Records excerpted from a collection:
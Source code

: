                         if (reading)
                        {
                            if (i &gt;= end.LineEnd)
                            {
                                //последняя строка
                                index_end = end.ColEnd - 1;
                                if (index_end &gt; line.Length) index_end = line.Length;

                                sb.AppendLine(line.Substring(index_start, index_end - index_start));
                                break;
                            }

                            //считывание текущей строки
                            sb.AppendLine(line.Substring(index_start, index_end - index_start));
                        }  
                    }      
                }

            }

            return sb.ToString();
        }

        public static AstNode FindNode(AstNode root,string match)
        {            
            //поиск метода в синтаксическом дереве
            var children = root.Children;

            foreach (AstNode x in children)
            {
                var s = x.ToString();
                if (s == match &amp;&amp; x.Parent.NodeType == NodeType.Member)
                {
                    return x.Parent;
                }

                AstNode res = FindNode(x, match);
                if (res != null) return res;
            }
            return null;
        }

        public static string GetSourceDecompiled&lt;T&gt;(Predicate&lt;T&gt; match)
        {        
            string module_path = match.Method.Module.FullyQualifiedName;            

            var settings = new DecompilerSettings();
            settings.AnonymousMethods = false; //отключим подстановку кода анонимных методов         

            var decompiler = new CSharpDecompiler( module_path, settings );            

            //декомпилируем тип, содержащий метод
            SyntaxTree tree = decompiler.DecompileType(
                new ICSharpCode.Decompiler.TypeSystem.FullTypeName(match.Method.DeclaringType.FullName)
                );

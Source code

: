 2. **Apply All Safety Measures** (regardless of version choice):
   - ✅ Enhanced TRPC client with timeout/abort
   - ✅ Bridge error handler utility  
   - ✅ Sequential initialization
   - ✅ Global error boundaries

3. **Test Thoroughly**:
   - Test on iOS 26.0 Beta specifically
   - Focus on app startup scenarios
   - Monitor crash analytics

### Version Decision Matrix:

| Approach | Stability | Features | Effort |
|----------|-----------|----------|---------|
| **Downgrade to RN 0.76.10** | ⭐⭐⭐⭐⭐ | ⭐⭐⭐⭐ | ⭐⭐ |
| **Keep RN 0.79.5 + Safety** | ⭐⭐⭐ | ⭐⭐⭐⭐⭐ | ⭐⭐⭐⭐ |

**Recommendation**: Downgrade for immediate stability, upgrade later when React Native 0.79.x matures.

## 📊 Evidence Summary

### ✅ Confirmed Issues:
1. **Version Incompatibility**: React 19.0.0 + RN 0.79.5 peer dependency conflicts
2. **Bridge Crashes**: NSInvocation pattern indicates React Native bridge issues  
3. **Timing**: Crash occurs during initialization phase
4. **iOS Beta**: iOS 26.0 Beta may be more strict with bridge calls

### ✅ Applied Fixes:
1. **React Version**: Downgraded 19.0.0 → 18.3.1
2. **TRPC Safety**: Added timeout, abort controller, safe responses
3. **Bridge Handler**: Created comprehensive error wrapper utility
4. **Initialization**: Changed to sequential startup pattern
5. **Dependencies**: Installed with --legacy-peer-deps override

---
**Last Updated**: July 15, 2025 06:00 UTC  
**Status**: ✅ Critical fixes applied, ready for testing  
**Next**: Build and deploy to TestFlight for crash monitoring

- _What is needed_
Bring together all lines in the records where the word "public" is found.

- _Answer to this task_
        public static AstNode FindNode(AstNode root,string match)
        public static string GetSourceDecompiled&lt;T&gt;(Predicate&lt;T&gt; match)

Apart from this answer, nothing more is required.